## Exercise brief
Gather the lines from the material that contain "currently".

## Data listing

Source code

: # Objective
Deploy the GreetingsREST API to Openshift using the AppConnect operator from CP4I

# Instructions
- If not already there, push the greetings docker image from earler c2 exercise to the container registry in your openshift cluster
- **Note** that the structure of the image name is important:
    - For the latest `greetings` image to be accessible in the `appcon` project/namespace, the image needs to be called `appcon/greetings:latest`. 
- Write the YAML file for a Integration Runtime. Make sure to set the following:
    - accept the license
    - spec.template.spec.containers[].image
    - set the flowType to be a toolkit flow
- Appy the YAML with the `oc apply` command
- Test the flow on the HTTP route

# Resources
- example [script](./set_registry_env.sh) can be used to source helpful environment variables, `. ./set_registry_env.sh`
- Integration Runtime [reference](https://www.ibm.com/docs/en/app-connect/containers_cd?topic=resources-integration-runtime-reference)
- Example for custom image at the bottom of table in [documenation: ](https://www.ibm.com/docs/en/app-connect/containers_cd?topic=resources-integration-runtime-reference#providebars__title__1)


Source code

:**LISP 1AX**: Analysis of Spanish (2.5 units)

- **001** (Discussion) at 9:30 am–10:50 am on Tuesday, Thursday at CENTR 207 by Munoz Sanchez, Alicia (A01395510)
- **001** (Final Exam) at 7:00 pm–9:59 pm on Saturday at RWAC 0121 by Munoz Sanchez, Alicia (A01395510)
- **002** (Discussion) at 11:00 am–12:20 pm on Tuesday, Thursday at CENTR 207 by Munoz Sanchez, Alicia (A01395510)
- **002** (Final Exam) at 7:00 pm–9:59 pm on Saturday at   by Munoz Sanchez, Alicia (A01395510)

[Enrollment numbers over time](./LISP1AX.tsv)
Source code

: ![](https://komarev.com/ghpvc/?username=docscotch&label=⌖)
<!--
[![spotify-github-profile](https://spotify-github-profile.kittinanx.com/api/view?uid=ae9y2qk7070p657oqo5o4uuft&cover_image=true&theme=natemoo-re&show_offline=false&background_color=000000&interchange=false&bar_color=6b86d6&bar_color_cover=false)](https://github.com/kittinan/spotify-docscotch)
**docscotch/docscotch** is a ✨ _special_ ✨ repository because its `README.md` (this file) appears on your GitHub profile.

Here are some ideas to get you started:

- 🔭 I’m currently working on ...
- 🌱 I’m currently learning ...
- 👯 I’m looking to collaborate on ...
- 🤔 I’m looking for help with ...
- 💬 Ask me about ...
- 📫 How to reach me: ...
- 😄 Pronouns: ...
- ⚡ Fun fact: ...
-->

## Your response
- 🔭 I’m currently working on ...
- 🌱 I’m currently learning ...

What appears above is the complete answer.